What the task requires >>
From the entries below, extract every line that includes the word "Schoenne".
*** Opening of Provided material ***
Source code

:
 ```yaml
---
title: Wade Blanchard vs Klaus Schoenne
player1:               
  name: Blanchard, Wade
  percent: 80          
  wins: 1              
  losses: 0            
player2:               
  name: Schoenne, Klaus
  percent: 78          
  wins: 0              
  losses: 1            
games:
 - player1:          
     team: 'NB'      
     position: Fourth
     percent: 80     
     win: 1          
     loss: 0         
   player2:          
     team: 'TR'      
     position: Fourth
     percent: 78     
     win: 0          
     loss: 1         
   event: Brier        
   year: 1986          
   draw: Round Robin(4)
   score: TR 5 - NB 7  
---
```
*** Close of Provided material ***
Response below >>
title: Wade Blanchard vs Klaus Schoenne
  name: Schoenne, Klaus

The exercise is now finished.